In this talk, Henry Farrell will discuss the research and policy agenda of weaponized interdependence, addressing such questions as:
What areas of the global economy are most vulnerable to unilateral control of information and financial networks?
How sustainable is the use of weaponized interdependence?
What are the possible responses from targeted actors?
How sustainable is the open global economy if weaponized interdependence becomes a default tool for managing international relations?
About the Speaker
Henry Farrell is SNF Agora Institute Professor at Johns Hopkins School of Advanced International Studies, 2019 winner of the Friedrich Schiedel Prize for Politics and Technology, and Editor in Chief of the Washington Post’s Monkey Cage blog. He has previously been a professor at George Washington University and the University of Toronto, a fellow at the Woodrow Wilson Center for International Scholars, and a senior research fellow at the Max-Planck Project Group in Bonn, Germany.

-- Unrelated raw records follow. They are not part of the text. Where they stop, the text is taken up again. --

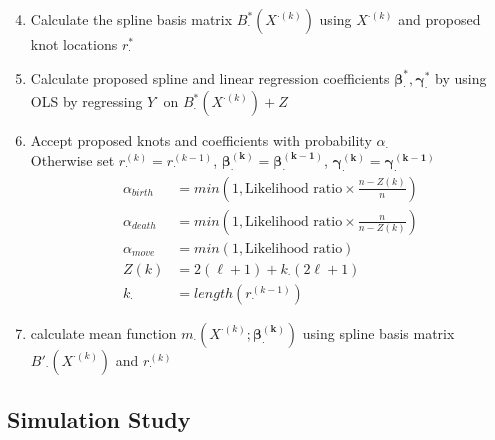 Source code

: \documentclass[handout]{beamer}\usepackage[]{graphicx}\usepackage[]{color}
\begin{document}
\begin{frame}

\begin{enumerate}
\setcounter{enumi}{3}
\item
Calculate the spline basis matrix $B^*_{\cdot}(X^{\cdot(k)})$ using $X^{\cdot(k)}$ and proposed knot locations $r_{\cdot}^{*}$

\item
Calculate proposed spline and linear regression coefficients $\boldsymbol{\beta^*_{\cdot}},\boldsymbol{\gamma^*_{\cdot}}$ by using OLS by regressing $Y^{\cdot}$ on $B^*_{\cdot}(X^{\cdot(k)}) + Z$

\item
Accept proposed knots and coefficients with probability $\alpha_{\cdot}$ \\

Otherwise set $r_{\cdot}^{(k)}=r_{\cdot}^{(k-1)}$, $\boldsymbol{\beta^{(k)}_{\cdot}} =\boldsymbol{\beta^{(k-1)}_{\cdot}}$, $\boldsymbol{\gamma^{(k)}_{\cdot}} =\boldsymbol{\gamma^{(k-1)}_{\cdot}}$\\

\begin{align*}
\alpha_{birth} &= min\left(1, \text{Likelihood ratio}\times \frac{n-Z(k)}{n} \right) \\
\alpha_{death} &= min\left(1, \text{Likelihood ratio}\times \frac{n}{n-Z(k)} \right) \\
\alpha_{move} &= min\left(1, \text{Likelihood ratio}\right) \\
Z(k) &= 2(\ell+1) + k_{\cdot}(2\ell+1) \\
k_{\cdot} &= length(r_{\cdot}^{(k-1)}) 
\end{align*}


\item
calculate mean function $m_{\cdot}(X^{\cdot(k)};\boldsymbol{\beta^{(k)}_{\cdot}})$ using spline basis matrix $B'_{\cdot}(X^{\cdot(k)})$ and $r_{\cdot}^{(k)}$


\end{enumerate}

\end{frame}

\subsection{Simulation Study}
\end{document}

He works on a variety of topics, including democracy, the politics of the Internet and international and comparative political economy. His first book, The Political Economy of Trust: Interests, Institutions and Inter-Firm Cooperation, was published in 2009 by Cambridge University Press. His second (with Abraham Newman) Of Privacy and Power: The Transatlantic Fight over Freedom and Security, was published in 2019 by Princeton University Press, and has been awarded the 2019 Chicago-Kent College of Law / Roy C. Palmer Civil Liberties Prize and the ISA-ICOMM Best Book Award.
In addition he has authored or co-authored 34 academic articles, as well as several book chapters and numerous non-academic publications. He is a member of the Council on Foreign Relations.
This event will be delivered online via Zoom.